We met at 6:45 on Wednesday morning, and Shawn was going to put me through a leg workout. I chose a leg workout, because it's the workout that I'm most comfortable with. I told him to try new things if he wanted, and to put me through the paces. Other friends who knew I was training with him told me to expect a rough session. But I was up for the challenge.
Shawn told me we were going to do a bit of a paradigm shift in our training. Instead of working legs with machines and weights, we were going to use my own body weight to work my favourite muscle group. We did a lot of squats, jump squats, lunges, and jump lunges (a combination known as 'the crusher'). We worked with medicine balls and kettle bells. We truly did use my body weight to work my legs and at several points in our hour together got me to the point where my quads felt like butter and I wobbled from side to side. We even did some power cleans (which he was impressed with), and on a "jerk" or "snatch" lift, I knocked myself in the face with a 105-pound barbell. No worries though, no damage. The workout was amazing. It was great to see my strength materialize in a different way. It was also pretty cool to hear Shawn react to what I was capable of doing and comment on my endurance. Hearing that from yet another person whom I respect was pretty cool.
So, my time with colleagues and back at my alma matter was a bit of a whirlwind, but very memorable at the same time.
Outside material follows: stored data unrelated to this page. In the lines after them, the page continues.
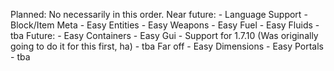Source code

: Planned: No necessarily in this order.
    Near future:
    - Language Support
    - Block/Item Meta
    - Easy Entities
    - Easy Weapons
    - Easy Fuel
    - Easy Fluids
    - tba
    Future:
    - Easy Containers
    - Easy Gui
    - Support for 1.7.10 (Was originally going to do it for this first, ha)
    - tba
    Far off
    - Easy Dimensions
    - Easy Portals
    - tba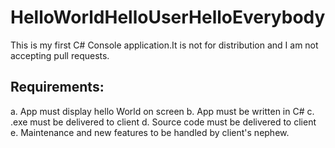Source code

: # HelloWorldHelloUserHelloEverybody
This is my first C# Console application.It is not for distribution and I am not accepting pull requests.
## Requirements:
a. App must display hello World on screen
b. App must be written in C#
c. .exe must be delivered to client
d. Source code must be delivered to client
e. Maintenance and new features to be handled by client's nephew.
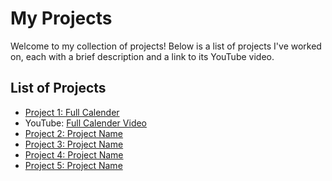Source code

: # My Projects

Welcome to my collection of projects! Below is a list of projects I've worked on, each with a brief description and a link to its YouTube video.

## List of Projects
- [Project 1: Full Calender](#project-1-project-name)
- YouTube: [Full Calender Video](https://youtu.be/KzZR9A7Xk14)
- [Project 2: Project Name](#project-2-project-name)
- [Project 3: Project Name](#project-3-project-name)
- [Project 4: Project Name](#project-4-project-name)
- [Project 5: Project Name](#project-5-project-name)

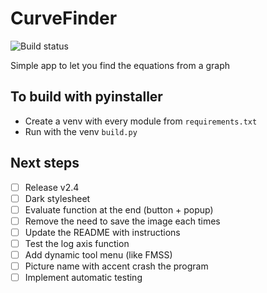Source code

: # CurveFinder

![Build status](https://github.com/BrunoB81HK/CurveFinder/actions/workflows/curvefinder_builds.yml/badge.svg)

Simple app to let you find the equations from a graph

## To build with pyinstaller

- Create a venv with every module from `requirements.txt`
- Run with the venv `build.py`

## Next steps
- [ ] Release v2.4
- [ ] Dark stylesheet
- [ ] Evaluate function at the end (button + popup)
- [ ] Remove the need to save the image each times
- [ ] Update the README with instructions
- [ ] Test the log axis function
- [ ] Add dynamic tool menu (like FMSS)
- [ ] Picture name with accent crash the program
- [ ] Implement automatic testing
What I remember more vividly than the reactions of my those around me, is that over the course of four days, I walked 'the tallest' in my life. I embraced people (literally and figuratively) with greater sincerity and warmth than ever before. I laughed with more joy that I thought was possible. And I smiled so much that my cheeks hurt. For the first time in a long time, I didn't feel like I wanted to crawl inside of myself and hide from the attention I was getting. I was proud to be the center of attention. I loved the fact that two people introduced themselves to me, not realizing that we have in fact met several times in the past few years. It all felt good -- so very very good. To a great extent, I think it felt good because I knew the attention was coming not only from people about whom I cared, but also from those who cared about me.
And it feels tremendous to know that so many people care.